PDF Parser AI is a client-side React application that allows users to upload PDF documents and extract structured process information from them using advanced AI services. The app leverages the Marker API for PDF parsing and the Google Gemini API for AI-powered content analysis, providing users with a summarized, step-by-step process extracted from the uploaded PDF.
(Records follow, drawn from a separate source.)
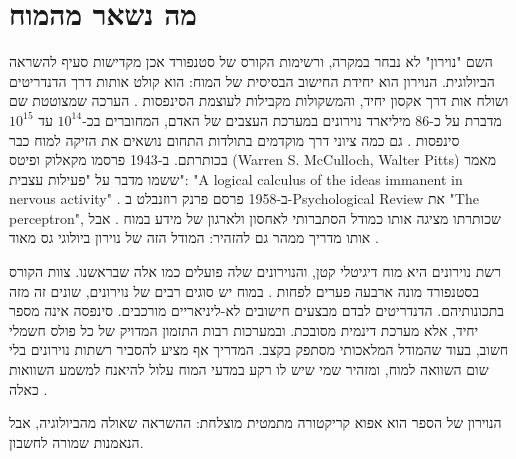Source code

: \section{מה נשאר מהמוח}
השם "נוירון" לא נבחר במקרה, ורשימות הקורס של סטנפורד אכן מקדישות סעיף להשראה הביולוגית. הנוירון הוא יחידת החישוב הבסיסית של המוח: הוא קולט אותות דרך הדנדריטים ושולח אות דרך אקסון יחיד, והמשקולות מקבילות לעוצמת הסינפסות \cite{S-ch03-01}. הערכה שמצוטטת שם מדברת על כ-86 מיליארד נוירונים במערכת העצבים של האדם, המחוברים בכ-$10^{14}$ עד $10^{15}$ סינפסות \cite{S-ch03-01}.
גם כמה ציוני דרך מוקדמים בתולדות התחום נושאים את הזיקה למוח כבר בכותרתם. ב-1943 פרסמו מקאלוק ופיטס (Warren S. McCulloch, Walter Pitts) מאמר ששמו מדבר על "פעילות עצבית": "A logical calculus of the ideas immanent in nervous activity" \cite{S-ch03-04}. ב-1958 פרסם פרנק רוזנבלט ב-Psychological Review את "The perceptron", שכותרתו מציגה אותו כמודל הסתברותי לאחסון ולארגון של מידע במוח \cite{S-ch03-03}.
אבל אותו מדריך ממהר גם להזהיר: המודל הזה של נוירון ביולוגי גס מאוד \cite{S-ch03-01}.
\begin{mythbox}
\mythlabel רשת נוירונים היא מוח דיגיטלי קטן, והנוירונים שלה פועלים כמו אלה שבראשנו.
\tcblower
\realitylabel צוות הקורס בסטנפורד מונה ארבעה פערים לפחות \cite{S-ch03-01}. במוח יש סוגים רבים של נוירונים, שונים זה מזה בתכונותיהם. הדנדריטים לבדם מבצעים חישובים לא-ליניאריים מורכבים. סינפסה אינה מספר יחיד, אלא מערכת דינמית מסובכת. ובמערכות רבות התזמון המדויק של כל פולס חשמלי חשוב, בעוד שהמודל המלאכותי מסתפק בקצב. המדריך אף מציע להסביר רשתות נוירונים בלי שום השוואה למוח, ומזהיר שמי שיש לו רקע במדעי המוח עלול להיאנח למשמע השוואות כאלה \cite{S-ch03-01}.
\end{mythbox}
הנוירון של הספר הוא אפוא קריקטורה מתמטית מוצלחת: ההשראה שאולה מהביולוגיה, אבל הנאמנות שמורה לחשבון.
A short preview of the PDF Parser AI in action (using Marker API and Gemini 2.5 Flash):
- Upload a PDF: Users can upload any PDF document (e.g., research papers, reports, tutorials).
- Parse & Extract: The app sends the PDF to the Marker API, which converts it to markdown and extracts images and metadata.
- AI Analysis: The extracted content is analyzed by the Gemini API, which summarizes the document, identifies key steps, findings, or processes, and returns a structured JSON response.
- Display Results: The UI presents the AI-generated summary, process steps, key findings, and any extracted images in a clear, user-friendly format.
- Client-side only: All logic runs in the browser; no backend required.
- Modular architecture: Components, hooks, and services are separated for maintainability.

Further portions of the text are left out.